More than 100 years ago, a talented playwright born in Ireland and educated at Oxford University launched a libel case. He fell apart in the witness box under the relentless cross-examination of a leading barrister, Edward Carson QC, and was forced to abandon his case, with disastrous consequences.

That celebrated trial in London appeared to have its local counterpart in the Cape High Court last year. Of course, there were differences: Oscar Wilde brought a case of criminal libel, while Ronald Suresh Roberts sued the Sunday Times for defamation. Wilde was a world-class playwright, Roberts a journeyman biographer. However, if reports about proceedings are correct, Roberts, also an Oxford graduate, like Wilde before him thought that a public intellectual from the top imperial university would be more than a match for the leading barrister of the day.

But, as any decent lawyer would tell you, it is really an act of folly to think that the forensic brilliance of a barrister such as Wim Trengove SC is so easily seen off by a combination of hermeneutic engagement, sophistry and intellectual abuse.

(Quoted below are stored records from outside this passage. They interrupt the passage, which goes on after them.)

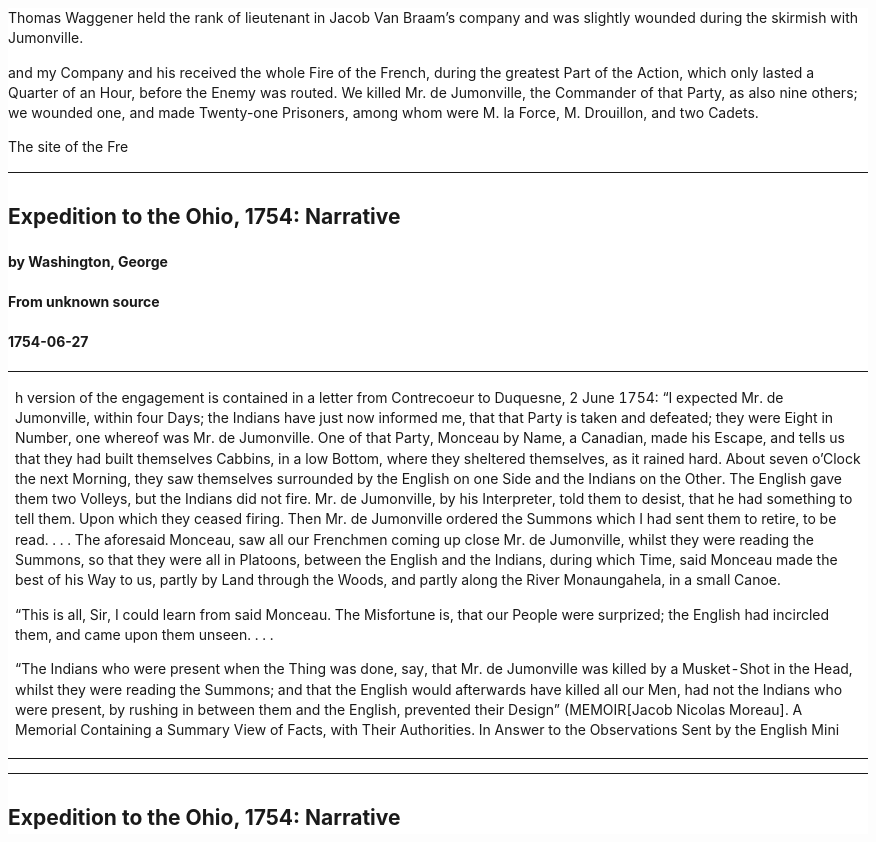 Thomas Waggener held the rank of lieutenant in Jacob Van Braam’s company and was slightly wounded during the skirmish with Jumonville.  
  
and my Company and his received the whole Fire of the French, during the greatest Part of the Action, which only lasted a Quarter of an Hour, before the Enemy was routed. We killed Mr. de Jumonville, the Commander of that Party, as also nine others; we wounded one, and made Twenty-one Prisoners, among whom were M. la Force, M. Drouillon, and two Cadets.  
  
The site of the Fre
</td></tr></table>

---

## Expedition to the Ohio, 1754: Narrative

#### by Washington, George

#### From unknown source

#### 1754-06-27

<table style="width: 100%;"><tr><td style="width: 50%">

h version of the engagement is contained in a letter from Contrecoeur to Duquesne, 2 June 1754: “I expected Mr. de Jumonville, within four Days; the Indians have just now informed me, that that Party is taken and defeated; they were Eight in Number, one whereof was Mr. de Jumonville. One of that Party, Monceau by Name, a Canadian, made his Escape, and tells us that they had built themselves Cabbins, in a low Bottom, where they sheltered themselves, as it rained hard. About seven o’Clock the next Morning, they saw themselves surrounded by the English on one Side and the Indians on the Other. The English gave them two Volleys, but the Indians did not fire. Mr. de Jumonville, by his Interpreter, told them to desist, that he had something to tell them. Upon which they ceased firing. Then Mr. de Jumonville ordered the Summons which I had sent them to retire, to be read. . . . The aforesaid Monceau, saw all our Frenchmen coming up close Mr. de Jumonville, whilst they were reading the Summons, so that they were all in Platoons, between the English and the Indians, during which Time, said Monceau made the best of his Way to us, partly by Land through the Woods, and partly along the River Monaungahela, in a small Canoe.  
  
  
  
  
“This is all, Sir, I could learn from said Monceau. The Misfortune is, that our People were surprized; the English had incircled them, and came upon them unseen. . . .  
  
  
  
  
“The Indians who were present when the Thing was done, say, that Mr. de Jumonville was killed by a Musket-Shot in the Head, whilst they were reading the Summons; and that the English would afterwards have killed all our Men, had not the Indians who were present, by rushing in between them and the English, prevented their Design” (MEMOIR[Jacob Nicolas Moreau]. A Memorial Containing a Summary View of Facts, with Their Authorities. In Answer to the Observations Sent by the English Mini
</td></tr></table>

---

## Expedition to the Ohio, 1754: Narrative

In short, launching a defamation action can be a hazardous occupation.

That is probably the major significance of the outcome of the Roberts case. Some commentators have suggested Judge Leslie Weinkove’s judgement broke new legal ground. But this is simply not the case. Roberts based his case on two grounds: the claim in an article by Chris Barron in the Sunday Times that Roberts had pursued the SABC relentlessly and obsessively about allegations made of child abuse on a programme, and a second complaint that he was dismissed by his law firm for making private business arrangements in conflict with his terms of employment.

The court found that the first complaint was, on the facts, not defamatory. Even if Barron’s remarks were defamatory, Judge Weinkove found that they were made reasonably, after careful research by Barron, and because they represented fair comment. After all, Roberts himself appeared to concede that his response to the SABC had “been over the top”.

It was common cause that the second complaint was defamatory. To fend off the action, the Sunday Times had to show that the comment was true and in the public benefit or that it was reasonable for the publication to take place. The court found that Roberts had taken a position with the Whitney Houston group in breach of his duties to his employer.

Roberts was found to be an “opportunistic and evasive” witness, whereas Barron had produced a carefully researched article in which the claim about Roberts’s departure from the law firm was substantially true.

Viewed in this context, the outcome and the judicial reasoning are unexceptional. The case turned on the evidence, particularly the performance of Roberts, who, as a witness, was totally discredited by the court. Like Carson before him, Trengove found Roberts forensically out and the result followed.

There is perhaps one aspect where the judgement is at fault. The judge found, correctly, that Roberts is a public figure. But he may well have got it wrong when he then said that because Roberts had in the past engaged in venomous public criticism of public figures he had “set a standard which legitimately constitutes an invitation to be used in judging him”.

Even if Roberts is as abrasive and venomous as the judge found, this is not the test to be employed in determining whether the comment is in the public benefit or if it is reasonable.

Of course, Roberts may well prove all wrong if he can appeal successfully, although he may now face the problem of providing a guarantee for the adverse costs order already made by the court.

Perhaps the most important point of this case is that the existing law of defamation strikes a balance between the protection of the dignity of the individual and the guarantee of freedom of the press. Too often, trial courts have erred in stifling press freedom.

In the context of a very hostile approach by public authority to investigative journalism and the foundational principle of public accountability, the Roberts judgement is of public importance.